Unable to retrieve non-Latin characters via JSON
jhugg
Jul 22, 2010
I don't think this is something we tested and I apologize. I've created a ticket and will try to get it tested and fixed for our next release.
https://issues.voltdb.com/browse/ENG-666
Let us know how much this is holding you up and we'll factor that into our timing.
-John
Unable to retrieve non-Latin characters via JSON
junjun
Jul 22, 2010
It's me again. This time, I'm not sure if I'm doing something wrong.
I try to insert some Japanese characters via the JSON interface but I can't get them back out again.
Say, using the example Hello World db, I call the Insert procedure using curl:
curl -i -H"content-type: text/plain; charset=utf-8" "http://localhost:8080/api/1.0/?Procedure=Insert&Parameters=%5B%22%5Cu3053%5Cu3093%5Cu306b%5Cu3061%5Cu306f%22%2C%22%5Cu4e16%5Cu754c%22%2C%22Japanese%22%5D"
This returns ok.

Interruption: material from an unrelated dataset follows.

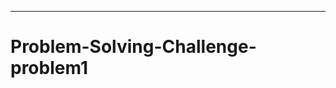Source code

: ----------------------------------------------------------------------------------
# Problem-Solving-Challenge-problem1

And using a Ruby wire protocol client I wrote, I can select that row and see the Japanese characters perfectly.
But when I try to retrieve it using the JSON interface such as here:
curl -i -H"content-type: text/plain; charset=utf-8" "http://localhost:8080/api/1.0/?Procedure=Select&Parameters=%5B%22Japanese%22%5D"

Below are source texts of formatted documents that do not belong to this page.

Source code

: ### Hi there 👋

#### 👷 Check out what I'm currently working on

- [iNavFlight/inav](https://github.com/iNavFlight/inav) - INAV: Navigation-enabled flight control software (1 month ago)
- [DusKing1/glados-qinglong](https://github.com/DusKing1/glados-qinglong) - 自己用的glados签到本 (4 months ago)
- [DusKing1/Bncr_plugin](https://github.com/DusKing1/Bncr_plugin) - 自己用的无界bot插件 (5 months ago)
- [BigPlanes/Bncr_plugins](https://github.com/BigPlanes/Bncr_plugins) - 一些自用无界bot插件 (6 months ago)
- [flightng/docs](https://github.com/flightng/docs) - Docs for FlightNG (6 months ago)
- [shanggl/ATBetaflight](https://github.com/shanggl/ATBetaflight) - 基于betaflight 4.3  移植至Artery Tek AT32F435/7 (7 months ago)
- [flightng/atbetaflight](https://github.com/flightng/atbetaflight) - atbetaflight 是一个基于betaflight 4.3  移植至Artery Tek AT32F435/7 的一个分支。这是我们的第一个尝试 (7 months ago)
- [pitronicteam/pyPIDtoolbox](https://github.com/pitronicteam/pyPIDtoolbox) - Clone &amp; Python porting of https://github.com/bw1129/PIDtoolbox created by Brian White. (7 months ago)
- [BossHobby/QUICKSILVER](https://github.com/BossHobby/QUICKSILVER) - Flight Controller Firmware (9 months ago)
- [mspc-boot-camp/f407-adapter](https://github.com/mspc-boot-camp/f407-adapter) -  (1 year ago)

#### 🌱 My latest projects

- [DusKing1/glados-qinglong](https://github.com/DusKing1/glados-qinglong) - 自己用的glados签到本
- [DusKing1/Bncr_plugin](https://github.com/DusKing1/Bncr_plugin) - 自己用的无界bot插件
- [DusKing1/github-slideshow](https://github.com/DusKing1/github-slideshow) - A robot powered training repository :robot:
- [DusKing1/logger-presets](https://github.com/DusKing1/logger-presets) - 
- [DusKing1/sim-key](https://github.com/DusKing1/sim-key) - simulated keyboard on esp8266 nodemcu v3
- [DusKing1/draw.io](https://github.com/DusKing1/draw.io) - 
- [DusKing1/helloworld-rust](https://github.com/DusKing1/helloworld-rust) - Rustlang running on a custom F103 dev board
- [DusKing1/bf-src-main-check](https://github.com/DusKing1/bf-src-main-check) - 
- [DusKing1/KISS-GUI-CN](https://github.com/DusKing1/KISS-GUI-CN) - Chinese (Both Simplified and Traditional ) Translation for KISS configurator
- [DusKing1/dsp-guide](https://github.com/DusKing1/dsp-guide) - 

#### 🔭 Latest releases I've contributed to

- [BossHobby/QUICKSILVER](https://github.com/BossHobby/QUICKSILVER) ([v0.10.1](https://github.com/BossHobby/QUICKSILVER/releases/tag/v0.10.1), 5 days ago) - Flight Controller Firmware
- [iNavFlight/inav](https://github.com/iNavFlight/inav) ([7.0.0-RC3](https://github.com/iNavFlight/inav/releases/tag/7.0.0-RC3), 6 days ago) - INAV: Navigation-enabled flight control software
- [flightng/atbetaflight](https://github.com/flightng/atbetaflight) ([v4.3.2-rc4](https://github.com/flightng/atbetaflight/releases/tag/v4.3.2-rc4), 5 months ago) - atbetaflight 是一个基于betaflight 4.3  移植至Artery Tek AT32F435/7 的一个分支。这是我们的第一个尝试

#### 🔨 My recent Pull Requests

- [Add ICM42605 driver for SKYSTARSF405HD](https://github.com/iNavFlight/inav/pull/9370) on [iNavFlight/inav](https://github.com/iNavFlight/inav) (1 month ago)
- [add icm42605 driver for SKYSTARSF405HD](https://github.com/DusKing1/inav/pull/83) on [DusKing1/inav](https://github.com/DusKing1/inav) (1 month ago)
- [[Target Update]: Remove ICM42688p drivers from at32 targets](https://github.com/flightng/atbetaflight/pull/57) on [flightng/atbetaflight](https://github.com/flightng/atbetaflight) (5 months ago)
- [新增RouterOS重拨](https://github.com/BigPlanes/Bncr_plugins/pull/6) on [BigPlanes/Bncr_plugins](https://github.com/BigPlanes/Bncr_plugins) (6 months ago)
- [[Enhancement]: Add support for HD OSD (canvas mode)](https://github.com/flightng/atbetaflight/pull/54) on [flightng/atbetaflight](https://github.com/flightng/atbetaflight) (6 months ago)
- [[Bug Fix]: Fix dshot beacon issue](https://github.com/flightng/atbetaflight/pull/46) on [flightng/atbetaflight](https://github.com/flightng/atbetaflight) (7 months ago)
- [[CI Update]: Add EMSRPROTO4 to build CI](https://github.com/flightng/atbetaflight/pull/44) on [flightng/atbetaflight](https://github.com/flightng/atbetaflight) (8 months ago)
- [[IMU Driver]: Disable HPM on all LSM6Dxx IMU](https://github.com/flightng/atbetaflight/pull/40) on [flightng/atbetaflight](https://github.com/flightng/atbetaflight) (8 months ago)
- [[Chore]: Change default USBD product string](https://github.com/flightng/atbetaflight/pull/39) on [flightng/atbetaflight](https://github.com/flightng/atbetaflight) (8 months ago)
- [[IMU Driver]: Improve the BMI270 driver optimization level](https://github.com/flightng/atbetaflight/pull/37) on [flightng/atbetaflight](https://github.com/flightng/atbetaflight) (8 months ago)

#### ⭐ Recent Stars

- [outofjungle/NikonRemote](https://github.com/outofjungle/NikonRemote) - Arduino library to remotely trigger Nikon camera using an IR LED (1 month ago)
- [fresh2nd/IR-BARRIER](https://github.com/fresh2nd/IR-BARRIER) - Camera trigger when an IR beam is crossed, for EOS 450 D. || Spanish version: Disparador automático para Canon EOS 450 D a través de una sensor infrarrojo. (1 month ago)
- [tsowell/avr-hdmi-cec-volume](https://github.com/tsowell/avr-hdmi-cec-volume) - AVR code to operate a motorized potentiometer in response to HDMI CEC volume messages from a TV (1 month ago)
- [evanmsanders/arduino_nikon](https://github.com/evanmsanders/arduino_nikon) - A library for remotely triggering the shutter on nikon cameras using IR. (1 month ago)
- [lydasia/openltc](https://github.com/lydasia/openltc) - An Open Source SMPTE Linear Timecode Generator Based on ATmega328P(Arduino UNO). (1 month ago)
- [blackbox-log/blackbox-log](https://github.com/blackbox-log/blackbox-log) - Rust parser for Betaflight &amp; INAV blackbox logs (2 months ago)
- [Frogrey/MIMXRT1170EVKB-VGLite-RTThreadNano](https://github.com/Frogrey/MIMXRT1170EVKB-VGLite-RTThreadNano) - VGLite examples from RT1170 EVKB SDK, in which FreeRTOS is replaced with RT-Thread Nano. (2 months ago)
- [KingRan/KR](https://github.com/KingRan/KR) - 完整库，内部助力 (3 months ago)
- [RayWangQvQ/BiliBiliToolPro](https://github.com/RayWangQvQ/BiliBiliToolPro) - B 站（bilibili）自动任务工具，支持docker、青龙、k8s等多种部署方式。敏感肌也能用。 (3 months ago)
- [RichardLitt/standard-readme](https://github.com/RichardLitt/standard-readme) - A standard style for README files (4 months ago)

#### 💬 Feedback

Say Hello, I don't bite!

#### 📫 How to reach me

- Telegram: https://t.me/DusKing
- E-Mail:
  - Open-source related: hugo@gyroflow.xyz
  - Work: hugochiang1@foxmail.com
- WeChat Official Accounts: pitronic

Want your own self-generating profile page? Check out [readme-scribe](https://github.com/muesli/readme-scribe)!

all I get are just question marks for those non-Latin characters.
HTTP/1.0 200 OK
Content-Type: text/plain
Date: Thu, 22 Jul 2010 15:21:47 GMT
{"status":1,"appstatus":-128,"statusstring":null,"appstatusstring":null,"exception":null,"results":[{"status":-128,"schema":[{"name":"HELLO","type":9},{"name":"WORLD","type":9}],"data":[["?????","??"]]}]}
Would like to know if anyone has made something like what I'm doing above work for their case.
Thanks like always!
Junjun
Thanks for the reply, John.
junjun
Jul 25, 2010
It's me again. This time, I'm not sure if I'm doing something wrong.
I try to insert some Japanese characters via the JSON interface but I can't get them back out again.

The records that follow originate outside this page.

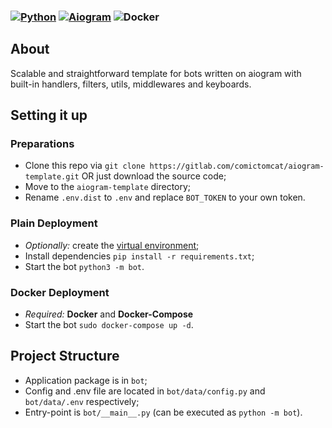 ### [![Python](https://img.shields.io/badge/Python-3.7%2B-blue)](https://www.python.org/downloads/)  [![Aiogram](https://img.shields.io/badge/aiogram-2.11.2-blue)](https://pypi.org/project/aiogram/) ![Docker](https://img.shields.io/badge/Docker-Yes-success) 

## About
Scalable and straightforward template for bots written on aiogram with built-in handlers, filters, utils, middlewares and keyboards. 

## Setting it up
### Preparations 
- Clone this repo via `git clone https://gitlab.com/comictomcat/aiogram-template.git` OR just download the source code;
- Move to the `aiogram-template` directory;
- Rename `.env.dist` to `.env` and replace `BOT_TOKEN` to your own token.


### Plain Deployment
- _Optionally:_ create the [virtual environment](https://docs.python.org/3/tutorial/venv.html);
- Install dependencies `pip install -r requirements.txt`;
- Start the bot `python3 -m bot`.

### Docker Deployment
- _Required:_ **Docker** and **Docker-Compose**
- Start the bot `sudo docker-compose up -d`.

## Project Structure
 - Application package is in `bot`;
 - Config and .env file are located in `bot/data/config.py` and `bot/data/.env` respectively;
 - Entry-point is `bot/__main__.py` (can be executed as `python -m bot`).
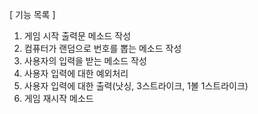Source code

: [ 기능 목록 ]

1. 게임 시작 출력문 메소드 작성
2. 컴퓨터가 랜덤으로 번호를 뽑는 메소드 작성
3. 사용자의 입력을 받는 메소드 작성
4. 사용자 입력에 대한 예외처리
5. 사용자 입력에 대한 출력(낫싱, 3스트라이크, 1볼 1스트라이크)
6. 게임 재시작 메소드
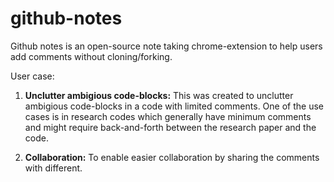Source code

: # github-notes

Github notes is an open-source note taking chrome-extension to help users add comments without cloning/forking.

User case:

1. **Unclutter ambigious code-blocks:** This was created to unclutter ambigious code-blocks in a code with limited comments. One of the use cases is in research codes which generally have minimum comments and might require back-and-forth between the research paper and the code.

2. **Collaboration:** To enable easier collaboration by sharing the comments with different.
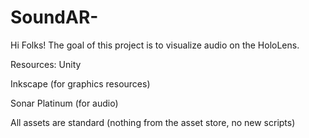 # SoundAR-

Hi Folks! The goal of this project is to visualize audio on the HoloLens. 

Resources:
  Unity
  
  Inkscape (for graphics resources)
  
  Sonar Platinum (for audio)
  
All assets are standard (nothing from the asset store, no new scripts)
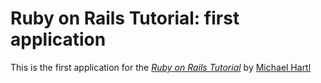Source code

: # Ruby on Rails Tutorial: first application

This is the first application for the [*Ruby on Rails Tutorial*](http://railstutorial.org) by [Michael Hartl](http://michaelhartl.com/)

Say, using the example Hello World db, I call the Insert procedure using curl:
curl -i -H"content-type: text/plain; charset=utf-8" "http://localhost:8080/api/1.0/?Procedure=Insert&Parameters=%5B%22%5Cu3053%5Cu3093%5Cu306b%5Cu3061%5Cu306f%22%2C%22%5Cu4e16%5Cu754c%22%2C%22Japanese%22%5D"
This returns ok. And using a Ruby wire protocol client I wrote, I can select that row and see the Japanese characters perfectly.
But when I try to retrieve it using the JSON interface such as here:
curl -i -H"content-type: text/plain; charset=utf-8" "http://localhost:8080/api/1.0/?Procedure=Select&Parameters=%5B%22Japanese%22%5D"
all I get are just question marks for those non-Latin characters.
HTTP/1.0 200 OK
Content-Type: text/plain
Date: Thu, 22 Jul 2010 15:21:47 GMT
{"status":1,"appstatus":-128,"statusstring":null,"appstatusstring":null,"exception":null,"results":[{"status":-128,"schema":[{"name":"HELLO","type":9},{"name":"WORLD","type":9}],"data":[["?????","??"]]}]}
Would like to know if anyone has made something like what I'm doing above work for their case.
Thanks like always!
Junjun


Thanks for the reply, John. As for my need, I guess it could wait a while. I'm in Hong Kong so the project I'm starting to work on would have to eventually handle Chinese characters. Please lemme know when you push the feature into trunk and I'll use that. I don't even have to wait for the next official release.
Thanks again.
I've reproduced the issue.
jhugg
Jul 26, 2010
Thanks for the reply, John. As for my need, I guess it could wait a while. I'm in Hong Kong so the project I'm starting to work on would have to eventually handle Chinese characters. Please lemme know when you push the feature into trunk and I'll use that. I don't even have to wait for the next official release.
Thanks again.


I've reproduced the issue in JSON and with our Java client library in a new test case. I've updated the bug report https://issues.voltdb.com/browse/ENG-666 with these comments. Hopefully I can get a fix onto trunk this week if it isn't a huge issue. I'll hack a bit on it in the morning. It seems like a real bug.
Hopefully fixed
jhugg
Jul 27, 2010
Hopefully this got fixed in r833. The limitation is that http variables must be UTF-8 encoded, no matter what the HTTP request says. Let me know if this fixes your problem.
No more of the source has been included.